Support #36614
Cluster uses substantially more space after rebalance (erasure codes)
0%
Description
Hi
After I recreated one OSD + increased pg count of my erasure-coded (2+1) pool (which was way too low, only 100 for 9 osds) the cluster started to eats additional disk space.
First I thought that was caused by the moved PGs using additional space during unfinished backfills. I pinned most of new PGs to old OSDs via `pg-upmap` and indeed it freed some space in the cluster.
Then I reduced osd_max_backfills to 1 and started to remove upmap pins in small portions which allowed Ceph to finish backfills for these PGs.
HOWEVER, used capacity still grows! It drops after moving each PG, but still grows overall.
It has grown +1.3TB yesterday. In the same period of time clients have written only ~200 new objects (~800 MB, there are RBD images only).
Why, what's using such big amount of additional space?
// Additional question is why ceph df / rados df tells there is only 16 TB actual data written, but it uses 29.8 TB (now 31 TB) of raw disk space. Shouldn't it be 16 / 2*3 = 24 TB ?
History
#1 Updated by Vitaliy Filippov over 5 years ago
- File photo_2018-10-29_14-10-38.jpg View added
- File photo_2018-10-29_14-10-43.jpg View added
Proofs from our prometheus monitoring. Two graphs from yesterday: one with number of objects in cluster and other with used capacity.

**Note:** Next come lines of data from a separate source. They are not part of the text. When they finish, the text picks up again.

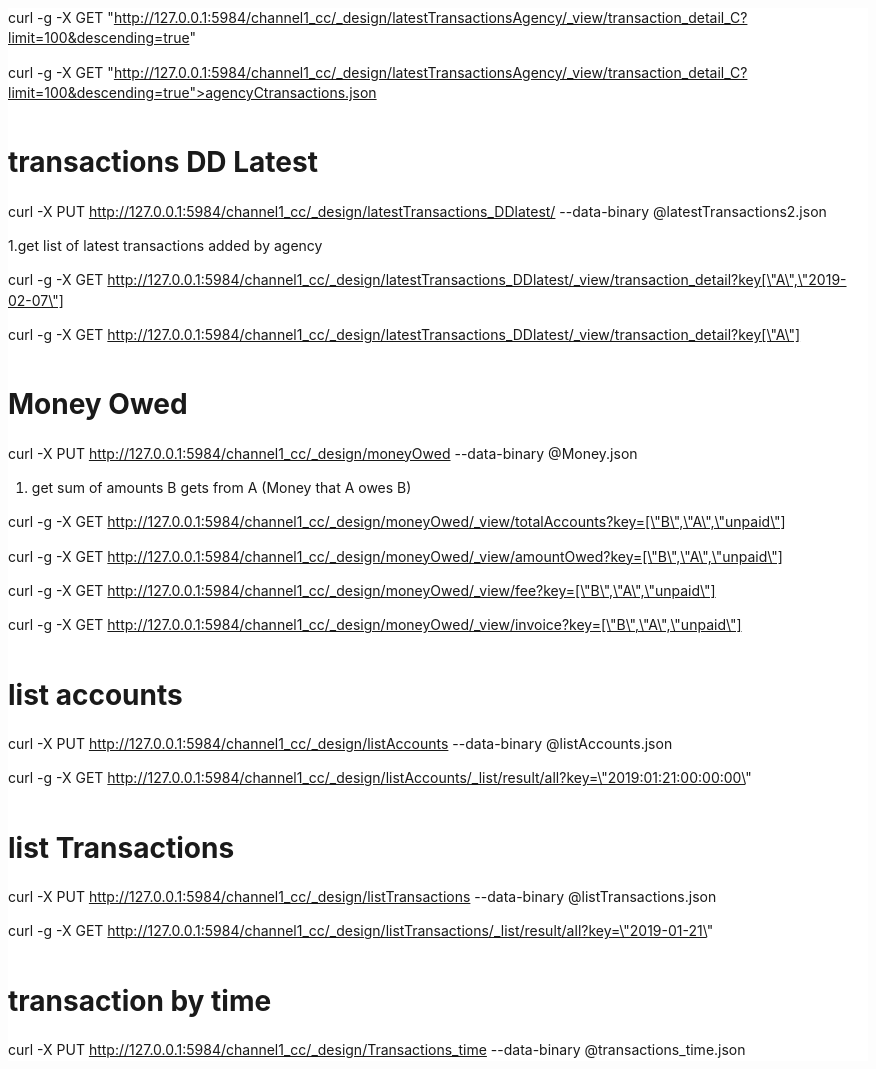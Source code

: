 curl -g -X GET "http://127.0.0.1:5984/channel1_cc/_design/latestTransactionsAgency/_view/transaction_detail_C?limit=100&descending=true"

curl -g -X GET "http://127.0.0.1:5984/channel1_cc/_design/latestTransactionsAgency/_view/transaction_detail_C?limit=100&descending=true">agencyCtransactions.json

#   transactions DD Latest
curl -X PUT http://127.0.0.1:5984/channel1_cc/_design/latestTransactions_DDlatest/ --data-binary @latestTransactions2.json

1.get list of latest transactions added by agency

curl -g -X GET http://127.0.0.1:5984/channel1_cc/_design/latestTransactions_DDlatest/_view/transaction_detail?key[\"A\",\"2019-02-07\"]

curl -g -X GET http://127.0.0.1:5984/channel1_cc/_design/latestTransactions_DDlatest/_view/transaction_detail?key[\"A\"]


# Money Owed
curl -X PUT http://127.0.0.1:5984/channel1_cc/_design/moneyOwed --data-binary @Money.json

1. get sum of amounts B gets from A (Money that A owes B)

curl -g -X GET http://127.0.0.1:5984/channel1_cc/_design/moneyOwed/_view/totalAccounts?key=[\"B\",\"A\",\"unpaid\"]

curl -g -X GET http://127.0.0.1:5984/channel1_cc/_design/moneyOwed/_view/amountOwed?key=[\"B\",\"A\",\"unpaid\"]

curl -g -X GET http://127.0.0.1:5984/channel1_cc/_design/moneyOwed/_view/fee?key=[\"B\",\"A\",\"unpaid\"]

curl -g -X GET http://127.0.0.1:5984/channel1_cc/_design/moneyOwed/_view/invoice?key=[\"B\",\"A\",\"unpaid\"]


# list accounts

curl -X PUT http://127.0.0.1:5984/channel1_cc/_design/listAccounts --data-binary @listAccounts.json

curl -g -X GET http://127.0.0.1:5984/channel1_cc/_design/listAccounts/_list/result/all?key=\"2019:01:21:00:00:00\"

# list Transactions

curl -X PUT http://127.0.0.1:5984/channel1_cc/_design/listTransactions --data-binary @listTransactions.json

curl -g -X GET http://127.0.0.1:5984/channel1_cc/_design/listTransactions/_list/result/all?key=\"2019-01-21\"


# transaction by time
curl -X PUT http://127.0.0.1:5984/channel1_cc/_design/Transactions_time --data-binary @transactions_time.json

#2 Updated by Vitaliy Filippov over 5 years ago
ceph df output:
[root@sill-01 ~]# ceph df GLOBAL: SIZE AVAIL RAW USED %RAW USED 38 TiB 6.9 TiB 32 TiB 82.03 POOLS: NAME ID USED %USED MAX AVAIL OBJECTS ecpool_hdd 13 16 TiB 93.94 1.0 TiB 7611672 rpool_hdd 15 9.2 MiB 0 515 GiB 92 fs_meta 44 20 KiB 0 515 GiB 23 fs_data 45 0 B 0 1.0 TiB 0
#3 Updated by Vitaliy Filippov over 5 years ago
How to heal it? If I don't heal it I'll need to purge the whole cluster? O_o...
#4 Updated by Greg Farnum over 5 years ago
- Tracker changed from Bug to Support
- Status changed from New to Closed
The mailing list is a better place to resolve this. My guess is data hasn't been cleaned up from its old locations yet, but shrug.
#5 Updated by Vitaliy Filippov over 5 years ago
Thanks for the response, I wrote to the mailing list ceph-users (is it the correct place?) :)
#6 Updated by Vitaliy Filippov over 5 years ago
In fact it doesn't seem that it will self-heal, and nobody seems to care about it in the mailing list by now...)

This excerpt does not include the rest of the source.